Print only the lines that begin at the line containing "- Browser type and version" and end at the last line of the material, both included, without any change.

PROVIDED RECORDS:

*****

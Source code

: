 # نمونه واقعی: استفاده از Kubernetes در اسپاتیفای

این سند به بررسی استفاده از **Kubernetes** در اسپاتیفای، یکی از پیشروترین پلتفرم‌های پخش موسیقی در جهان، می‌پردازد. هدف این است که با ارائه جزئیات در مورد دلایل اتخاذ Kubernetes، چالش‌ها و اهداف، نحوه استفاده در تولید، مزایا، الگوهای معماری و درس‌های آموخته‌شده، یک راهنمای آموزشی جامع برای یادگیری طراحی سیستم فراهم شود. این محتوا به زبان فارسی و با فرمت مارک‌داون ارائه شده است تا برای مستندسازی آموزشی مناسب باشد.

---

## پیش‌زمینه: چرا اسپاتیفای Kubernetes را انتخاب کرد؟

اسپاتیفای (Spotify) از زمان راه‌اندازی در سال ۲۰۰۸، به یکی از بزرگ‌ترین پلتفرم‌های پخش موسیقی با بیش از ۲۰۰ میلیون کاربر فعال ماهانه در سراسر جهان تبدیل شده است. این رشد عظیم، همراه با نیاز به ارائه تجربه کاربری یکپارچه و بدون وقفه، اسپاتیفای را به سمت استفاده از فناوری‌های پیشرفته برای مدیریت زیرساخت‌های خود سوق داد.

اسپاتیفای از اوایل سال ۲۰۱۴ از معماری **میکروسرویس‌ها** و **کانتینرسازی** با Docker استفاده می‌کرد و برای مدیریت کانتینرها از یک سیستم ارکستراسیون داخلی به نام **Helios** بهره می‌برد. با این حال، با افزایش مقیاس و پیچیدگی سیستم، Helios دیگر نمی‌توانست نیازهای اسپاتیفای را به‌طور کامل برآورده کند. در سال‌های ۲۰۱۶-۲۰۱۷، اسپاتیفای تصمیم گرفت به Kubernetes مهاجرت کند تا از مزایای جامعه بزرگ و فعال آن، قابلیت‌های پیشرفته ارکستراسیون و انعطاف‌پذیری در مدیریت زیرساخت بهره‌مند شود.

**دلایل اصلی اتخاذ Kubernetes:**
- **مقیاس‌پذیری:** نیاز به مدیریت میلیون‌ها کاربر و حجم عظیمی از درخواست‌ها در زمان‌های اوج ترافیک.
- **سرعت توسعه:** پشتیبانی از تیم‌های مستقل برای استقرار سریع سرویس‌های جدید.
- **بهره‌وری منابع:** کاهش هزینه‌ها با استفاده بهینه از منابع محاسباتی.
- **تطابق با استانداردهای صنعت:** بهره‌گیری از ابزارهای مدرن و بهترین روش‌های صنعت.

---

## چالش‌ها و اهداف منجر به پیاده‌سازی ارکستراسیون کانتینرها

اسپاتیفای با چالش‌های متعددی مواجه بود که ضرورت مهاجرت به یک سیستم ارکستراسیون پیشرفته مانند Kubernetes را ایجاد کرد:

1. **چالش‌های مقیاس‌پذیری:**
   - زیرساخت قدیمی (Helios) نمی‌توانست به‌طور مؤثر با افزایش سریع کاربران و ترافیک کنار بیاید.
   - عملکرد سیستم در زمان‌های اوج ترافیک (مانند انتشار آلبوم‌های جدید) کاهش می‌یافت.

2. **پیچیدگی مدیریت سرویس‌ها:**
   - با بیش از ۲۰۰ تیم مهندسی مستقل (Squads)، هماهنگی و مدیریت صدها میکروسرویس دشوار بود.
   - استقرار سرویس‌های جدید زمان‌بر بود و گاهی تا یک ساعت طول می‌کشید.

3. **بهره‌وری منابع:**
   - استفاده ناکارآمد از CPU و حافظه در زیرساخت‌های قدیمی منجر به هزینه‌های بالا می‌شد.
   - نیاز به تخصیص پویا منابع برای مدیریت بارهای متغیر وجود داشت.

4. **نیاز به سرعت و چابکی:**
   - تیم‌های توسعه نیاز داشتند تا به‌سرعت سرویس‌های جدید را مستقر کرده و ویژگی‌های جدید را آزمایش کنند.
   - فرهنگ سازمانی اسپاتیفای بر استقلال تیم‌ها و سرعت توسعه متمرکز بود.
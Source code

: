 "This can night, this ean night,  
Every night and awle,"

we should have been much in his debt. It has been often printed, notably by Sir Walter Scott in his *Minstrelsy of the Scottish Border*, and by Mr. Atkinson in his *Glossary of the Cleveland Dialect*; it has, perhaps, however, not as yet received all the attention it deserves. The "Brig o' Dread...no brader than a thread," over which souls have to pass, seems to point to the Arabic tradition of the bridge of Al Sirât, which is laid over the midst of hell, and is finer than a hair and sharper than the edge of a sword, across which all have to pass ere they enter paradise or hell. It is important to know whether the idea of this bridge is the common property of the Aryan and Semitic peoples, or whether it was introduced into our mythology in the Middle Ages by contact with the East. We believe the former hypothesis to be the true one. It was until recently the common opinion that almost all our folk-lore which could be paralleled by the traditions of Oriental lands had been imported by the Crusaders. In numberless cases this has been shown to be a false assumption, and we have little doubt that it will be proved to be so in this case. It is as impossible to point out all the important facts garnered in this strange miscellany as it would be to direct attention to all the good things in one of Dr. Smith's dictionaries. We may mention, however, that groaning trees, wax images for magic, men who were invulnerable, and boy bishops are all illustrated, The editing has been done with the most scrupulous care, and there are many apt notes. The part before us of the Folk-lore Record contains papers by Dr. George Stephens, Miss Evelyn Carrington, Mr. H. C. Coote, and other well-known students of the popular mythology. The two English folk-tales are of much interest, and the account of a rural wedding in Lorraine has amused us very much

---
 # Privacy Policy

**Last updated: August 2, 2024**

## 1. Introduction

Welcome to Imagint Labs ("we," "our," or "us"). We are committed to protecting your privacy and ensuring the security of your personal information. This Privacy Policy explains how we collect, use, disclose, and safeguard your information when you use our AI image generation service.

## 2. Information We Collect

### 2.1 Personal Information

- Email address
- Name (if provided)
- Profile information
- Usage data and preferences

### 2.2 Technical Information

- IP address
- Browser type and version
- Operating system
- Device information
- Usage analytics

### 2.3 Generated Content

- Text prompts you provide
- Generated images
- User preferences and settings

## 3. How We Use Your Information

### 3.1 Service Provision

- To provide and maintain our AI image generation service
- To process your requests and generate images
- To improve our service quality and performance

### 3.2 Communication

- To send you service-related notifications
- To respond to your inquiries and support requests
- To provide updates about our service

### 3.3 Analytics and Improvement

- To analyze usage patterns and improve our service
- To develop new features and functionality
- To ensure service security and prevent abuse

*****

SOLUTION:
- Browser type and version
- Operating system
- Device information
- Usage analytics

### 2.3 Generated Content

- Text prompts you provide
- Generated images
- User preferences and settings

## 3. How We Use Your Information

### 3.1 Service Provision

- To provide and maintain our AI image generation service
- To process your requests and generate images
- To improve our service quality and performance

### 3.2 Communication

- To send you service-related notifications
- To respond to your inquiries and support requests
- To provide updates about our service

### 3.3 Analytics and Improvement

- To analyze usage patterns and improve our service
- To develop new features and functionality
- To ensure service security and prevent abuse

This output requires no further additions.